A title provides a name for the facilitation guide and is  reflective of what it is about. Because departments may have many facilitation guides by the time they fully execute a curriculum, it is sometimes useful to determine a consistent naming scheme for these guides. For example, something like “FG 30: Alcohol Education Workshop 1” will give some context and provide shorthand indicators that can keep your organized.

Strategy Type:

The strategy type indicates the method of execution. This could be an “intentional interaction,” a “program,” a “roommate agreement,” or some other form of strategy.

Target Audience:

For each facilitation guide, you should identify who the target audience is. Perhaps this facilitation guide is intended for first year students, second year students, or graduating seniors. It may also target certain sub-demographics, like first generation students, or students with specific majors. Finally, if you work in residence life, you may wish to identify if this is intended to be executed for a floor-level community, hall-level community, or to the campus as a whole.

Relevant Learning Goals and Outcomes:

Because of the cascading and nested nature of the curriculum, each facilitation guide should be associated with specific outcomes (and therefore goal areas) from your curriculum. By establishing this connection, strategy-level assessments can be summarized and associated as evidence of the achievement of your curriculum’s overall learning objectives.

Specific Strategy Outcomes:

In addition to specifying which curriculum outcomes the facilitation guide addresses, the facilitation guide should have its own, strategy-level outcomes. These outcomes should be highly specific and measurable. (For example, “Students will be able to recall three ways….”) These outcomes should include micro knowledge and skill indicators that are specifically addressed though this strategy. The outcomes should be testable, tied to the audience being addressed, and promote movement along the learning rubric you’ve developed for each of your curricular goal-outcomes.
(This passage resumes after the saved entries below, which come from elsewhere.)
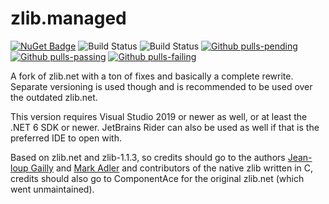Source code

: # zlib.managed

[![NuGet Badge](https://buildstats.info/nuget/zlib.managed?includePreReleases=true)](https://www.nuget.org/packages/zlib.managed/)
![Build Status](https://github.com/Elskom/zlib.managed/workflows/.NET%20Core%20%28build%20%26%20publish%20pre-release%29/badge.svg)
![Build Status](https://github.com/Elskom/zlib.managed/workflows/.NET%20Core%20%28build%20%26%20publish%20release%29/badge.svg)
[![Github pulls-pending](https://img.shields.io/github/issues-search/Elskom/zlib.managed?label=pending%20pull%20requests&query=is%3Aopen+status%3Apending+is%3Apr&color=lightgray)](https://github.com/Elskom/zlib.managed/pulls?q=is%3Aopen+status%3Apending+is%3Apr)
[![Github pulls-passing](https://img.shields.io/github/issues-search/Elskom/zlib.managed?label=passing%20pull%20requests&query=is%3Aopen+status%3Asuccess+is%3Apr&color=limegreen)](https://github.com/Elskom/zlib.managed/pulls?q=is%3Aopen+status%3Asuccess+is%3Apr)
[![Github pulls-failing](https://img.shields.io/github/issues-search/Elskom/zlib.managed?label=failing%20pull%20requests&query=is%3Aopen+status%3Afailure+is%3Apr&color=red)](https://github.com/Elskom/zlib.managed/pulls?q=is%3Aopen+status%3Afailure+is%3Apr)

A fork of zlib.net with a ton of fixes and basically a complete rewrite. Separate versioning is used though and is recommended to be used over the outdated zlib.net.

This version requires Visual Studio 2019 or newer as well, or at least the .NET 6 SDK or newer.
JetBrains Rider can also be used as well if that is the preferred IDE to open with.

Based on zlib.net and zlib-1.1.3, so credits should go to the authors
[Jean-loup Gailly](jloup@gzip.org) and [Mark Adler](madler@alumni.caltech.edu)
and contributors of the native zlib written in C, credits should also go to
ComponentAce for the original zlib.net (which went unmaintained).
This will provide an overall rationale for the activity. Why is it being done? How does it fit into the overall curriculum? Why is this important for students?

Planning and Preparation:

This section should include all of the necessary materials and supplies one would need to gather in order to execute the activity. This can include purchasing or procuring items such as index cards, AV set-ups, etc. Preparation may also require one to read an article, review some facilitation strategies, or make contact with key partners.

Facilitator Guide:

The facilitator guide sub-section provides a step-by-step breakdown of all of the key components of the activity. This includes detailed instructions on how to execute the activity in-the-moment. It may also include some options or choices that go beyond the baseline learning that is expected to occur during the execution of the strategy. This is likely to be the longest section of the overall facilitation guide.


Specific assessment measures should be identified, explained, and tied back to the strategy learning outcomes you have identified. This may include a follow-up survey or quiz, a pre-test/post-test design, or a quick review and check for understanding. Information should also be provided about where this will be logged or how it will be utilized after the strategy is complete.


The prior example provides some of the basic characteristics of a facilitation guide that you may wish to include in your own guides. In contextualizing this for your campus, you should be mindful of who your facilitators are and what will best set them up for success. In some cases, these facilitation guides are developed for execution by student staff members, and therefore you may wish to add additional detail that can help advise your staff.

You may also want to guide members on how to use their creativity (within the confines of the required components) to engage students. Just because the facilitation guide contains required details does not disallow a facilitator from using their own unique skills and abilities to add to the core of the learning activity. It should be universally understood, however, that adherence to the minimum required components of the facilitation guide is what will ensure consistency in the curriculum and provide an opportunity for improvement informed by assessment.

Key Questions

  • How will you set up a consistent naming convention for your facilitation guides?
  • Who is your audience of facilitators and how might you make these guides most relevant and useful to them?
  • What are the key details you need to include to ensure learning occurs?
  • What assessment measures will you use in each strategy to ensure learning has occurred and provide feedback about the activity’s execution?